> _ABOUT THIS EXERCISE_: Among the entries below, how many lines include the word "reject"? Reply with only the number.
___
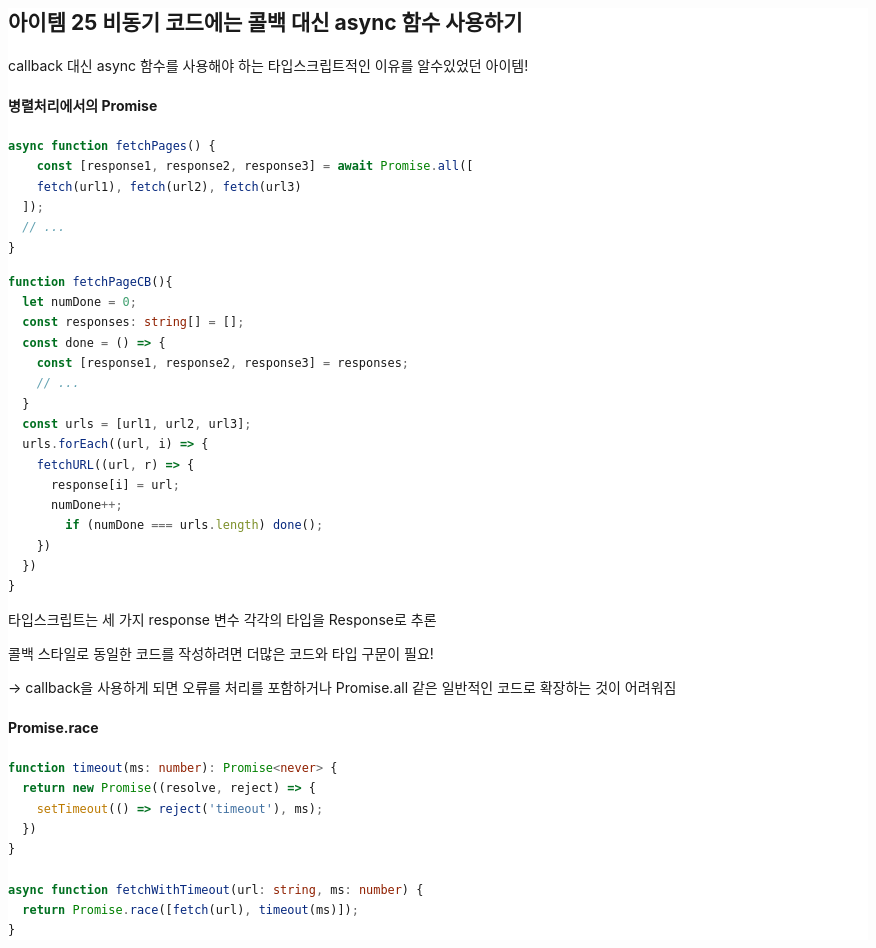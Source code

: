 ## 아이템 25 비동기 코드에는 콜백 대신 async 함수 사용하기

callback 대신 async 함수를 사용해야 하는 타입스크립트적인 이유를  알수있었던 아이템!

#### 병렬처리에서의 Promise

```typescript
async function fetchPages() {
	const [response1, response2, response3] = await Promise.all([
    fetch(url1), fetch(url2), fetch(url3) 
  ]);
  // ...
}
```

```typescript
function fetchPageCB(){
  let numDone = 0;
  const responses: string[] = [];
  const done = () => {
    const [response1, response2, response3] = responses;
  	// ...
  }
  const urls = [url1, url2, url3];
  urls.forEach((url, i) => {
    fetchURL((url, r) => {
      response[i] = url;
      numDone++;
    	if (numDone === urls.length) done();
    })
  })
}
```

타입스크립트는 세 가지 response 변수 각각의 타입을 Response로 추론

콜백 스타일로 동일한 코드를 작성하려면 더많은 코드와 타입 구문이 필요!

-> callback을 사용하게 되면 오류를 처리를 포함하거나 Promise.all 같은 일반적인 코드로 확장하는 것이 어려워짐



#### Promise.race

```typescript
function timeout(ms: number): Promise<never> {
  return new Promise((resolve, reject) => {
    setTimeout(() => reject('timeout'), ms);
  })
}

async function fetchWithTimeout(url: string, ms: number) {
  return Promise.race([fetch(url), timeout(ms)]);
}
```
___
> _WORKED SOLUTION_: 2